Records from a collection:
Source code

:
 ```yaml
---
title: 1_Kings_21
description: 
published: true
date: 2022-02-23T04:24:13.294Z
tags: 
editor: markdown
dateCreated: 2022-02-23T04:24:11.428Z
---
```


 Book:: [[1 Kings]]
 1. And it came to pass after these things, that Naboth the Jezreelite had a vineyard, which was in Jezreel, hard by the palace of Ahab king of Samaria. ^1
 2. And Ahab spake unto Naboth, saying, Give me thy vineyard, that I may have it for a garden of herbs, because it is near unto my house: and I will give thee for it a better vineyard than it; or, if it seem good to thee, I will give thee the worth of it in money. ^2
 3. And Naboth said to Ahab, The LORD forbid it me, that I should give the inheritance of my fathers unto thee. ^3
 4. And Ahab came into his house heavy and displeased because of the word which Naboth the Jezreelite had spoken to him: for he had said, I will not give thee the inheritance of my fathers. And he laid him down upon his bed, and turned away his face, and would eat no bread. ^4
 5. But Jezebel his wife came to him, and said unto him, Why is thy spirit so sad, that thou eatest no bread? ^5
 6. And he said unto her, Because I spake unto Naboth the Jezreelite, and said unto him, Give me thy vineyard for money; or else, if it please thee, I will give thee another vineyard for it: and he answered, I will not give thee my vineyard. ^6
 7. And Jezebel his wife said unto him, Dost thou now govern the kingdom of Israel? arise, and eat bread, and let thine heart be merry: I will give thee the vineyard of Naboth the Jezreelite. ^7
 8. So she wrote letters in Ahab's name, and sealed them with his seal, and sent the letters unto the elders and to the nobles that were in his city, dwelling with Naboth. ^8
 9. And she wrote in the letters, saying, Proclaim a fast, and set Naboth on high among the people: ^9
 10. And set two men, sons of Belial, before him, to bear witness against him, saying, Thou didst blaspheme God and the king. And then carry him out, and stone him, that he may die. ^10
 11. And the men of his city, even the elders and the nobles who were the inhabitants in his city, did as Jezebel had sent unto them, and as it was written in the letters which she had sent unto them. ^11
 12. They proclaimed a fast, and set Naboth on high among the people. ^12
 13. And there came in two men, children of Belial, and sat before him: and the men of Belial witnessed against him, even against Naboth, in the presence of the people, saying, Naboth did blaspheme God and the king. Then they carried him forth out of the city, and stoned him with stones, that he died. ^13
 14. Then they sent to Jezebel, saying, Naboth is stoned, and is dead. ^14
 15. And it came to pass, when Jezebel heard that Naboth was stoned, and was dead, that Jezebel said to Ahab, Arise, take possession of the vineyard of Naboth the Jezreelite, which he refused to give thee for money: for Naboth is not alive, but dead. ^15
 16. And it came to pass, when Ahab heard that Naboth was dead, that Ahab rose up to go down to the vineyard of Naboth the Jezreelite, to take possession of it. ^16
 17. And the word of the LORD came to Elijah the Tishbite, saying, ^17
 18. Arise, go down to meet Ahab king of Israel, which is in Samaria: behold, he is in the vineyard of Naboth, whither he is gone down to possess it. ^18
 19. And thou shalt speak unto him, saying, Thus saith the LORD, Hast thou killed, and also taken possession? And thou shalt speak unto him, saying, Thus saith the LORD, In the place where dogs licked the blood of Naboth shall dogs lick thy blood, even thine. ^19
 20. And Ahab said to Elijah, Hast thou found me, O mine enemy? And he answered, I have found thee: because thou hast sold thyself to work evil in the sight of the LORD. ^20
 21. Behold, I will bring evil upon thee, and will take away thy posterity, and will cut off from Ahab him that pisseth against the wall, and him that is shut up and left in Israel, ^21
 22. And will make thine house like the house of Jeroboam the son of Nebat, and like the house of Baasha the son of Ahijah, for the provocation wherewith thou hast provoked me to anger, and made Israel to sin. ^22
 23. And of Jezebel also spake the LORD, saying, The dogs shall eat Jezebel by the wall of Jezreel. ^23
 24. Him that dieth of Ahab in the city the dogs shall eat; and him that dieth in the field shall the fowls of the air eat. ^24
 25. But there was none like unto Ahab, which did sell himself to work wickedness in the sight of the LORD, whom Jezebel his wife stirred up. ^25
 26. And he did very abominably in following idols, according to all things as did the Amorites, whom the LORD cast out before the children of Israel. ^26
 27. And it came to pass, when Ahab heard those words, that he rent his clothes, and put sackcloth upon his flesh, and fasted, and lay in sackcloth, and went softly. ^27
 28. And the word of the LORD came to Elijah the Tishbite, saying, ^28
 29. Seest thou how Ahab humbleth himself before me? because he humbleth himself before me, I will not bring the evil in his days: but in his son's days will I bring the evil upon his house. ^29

Task >> Could you copy every record above exactly as written?

Your solution >>
Source code

:
 ```yaml
---
title: 1_Kings_21
description: 
published: true
date: 2022-02-23T04:24:13.294Z
tags: 
editor: markdown
dateCreated: 2022-02-23T04:24:11.428Z
---
```


 Book:: [[1 Kings]]
 1. And it came to pass after these things, that Naboth the Jezreelite had a vineyard, which was in Jezreel, hard by the palace of Ahab king of Samaria. ^1
 2. And Ahab spake unto Naboth, saying, Give me thy vineyard, that I may have it for a garden of herbs, because it is near unto my house: and I will give thee for it a better vineyard than it; or, if it seem good to thee, I will give thee the worth of it in money. ^2
 3. And Naboth said to Ahab, The LORD forbid it me, that I should give the inheritance of my fathers unto thee. ^3
 4. And Ahab came into his house heavy and displeased because of the word which Naboth the Jezreelite had spoken to him: for he had said, I will not give thee the inheritance of my fathers. And he laid him down upon his bed, and turned away his face, and would eat no bread. ^4
 5. But Jezebel his wife came to him, and said unto him, Why is thy spirit so sad, that thou eatest no bread? ^5
 6. And he said unto her, Because I spake unto Naboth the Jezreelite, and said unto him, Give me thy vineyard for money; or else, if it please thee, I will give thee another vineyard for it: and he answered, I will not give thee my vineyard. ^6
 7. And Jezebel his wife said unto him, Dost thou now govern the kingdom of Israel? arise, and eat bread, and let thine heart be merry: I will give thee the vineyard of Naboth the Jezreelite. ^7
 8. So she wrote letters in Ahab's name, and sealed them with his seal, and sent the letters unto the elders and to the nobles that were in his city, dwelling with Naboth. ^8
 9. And she wrote in the letters, saying, Proclaim a fast, and set Naboth on high among the people: ^9
 10. And set two men, sons of Belial, before him, to bear witness against him, saying, Thou didst blaspheme God and the king. And then carry him out, and stone him, that he may die. ^10
 11. And the men of his city, even the elders and the nobles who were the inhabitants in his city, did as Jezebel had sent unto them, and as it was written in the letters which she had sent unto them. ^11
 12. They proclaimed a fast, and set Naboth on high among the people. ^12
 13. And there came in two men, children of Belial, and sat before him: and the men of Belial witnessed against him, even against Naboth, in the presence of the people, saying, Naboth did blaspheme God and the king. Then they carried him forth out of the city, and stoned him with stones, that he died. ^13
 14. Then they sent to Jezebel, saying, Naboth is stoned, and is dead. ^14
 15. And it came to pass, when Jezebel heard that Naboth was stoned, and was dead, that Jezebel said to Ahab, Arise, take possession of the vineyard of Naboth the Jezreelite, which he refused to give thee for money: for Naboth is not alive, but dead. ^15
 16. And it came to pass, when Ahab heard that Naboth was dead, that Ahab rose up to go down to the vineyard of Naboth the Jezreelite, to take possession of it. ^16
 17. And the word of the LORD came to Elijah the Tishbite, saying, ^17
 18. Arise, go down to meet Ahab king of Israel, which is in Samaria: behold, he is in the vineyard of Naboth, whither he is gone down to possess it. ^18
 19. And thou shalt speak unto him, saying, Thus saith the LORD, Hast thou killed, and also taken possession? And thou shalt speak unto him, saying, Thus saith the LORD, In the place where dogs licked the blood of Naboth shall dogs lick thy blood, even thine. ^19
 20. And Ahab said to Elijah, Hast thou found me, O mine enemy? And he answered, I have found thee: because thou hast sold thyself to work evil in the sight of the LORD. ^20
 21. Behold, I will bring evil upon thee, and will take away thy posterity, and will cut off from Ahab him that pisseth against the wall, and him that is shut up and left in Israel, ^21
 22. And will make thine house like the house of Jeroboam the son of Nebat, and like the house of Baasha the son of Ahijah, for the provocation wherewith thou hast provoked me to anger, and made Israel to sin. ^22
 23. And of Jezebel also spake the LORD, saying, The dogs shall eat Jezebel by the wall of Jezreel. ^23
 24. Him that dieth of Ahab in the city the dogs shall eat; and him that dieth in the field shall the fowls of the air eat. ^24
 25. But there was none like unto Ahab, which did sell himself to work wickedness in the sight of the LORD, whom Jezebel his wife stirred up. ^25
 26. And he did very abominably in following idols, according to all things as did the Amorites, whom the LORD cast out before the children of Israel. ^26
 27. And it came to pass, when Ahab heard those words, that he rent his clothes, and put sackcloth upon his flesh, and fasted, and lay in sackcloth, and went softly. ^27
 28. And the word of the LORD came to Elijah the Tishbite, saying, ^28
 29. Seest thou how Ahab humbleth himself before me? because he humbleth himself before me, I will not bring the evil in his days: but in his son's days will I bring the evil upon his house. ^29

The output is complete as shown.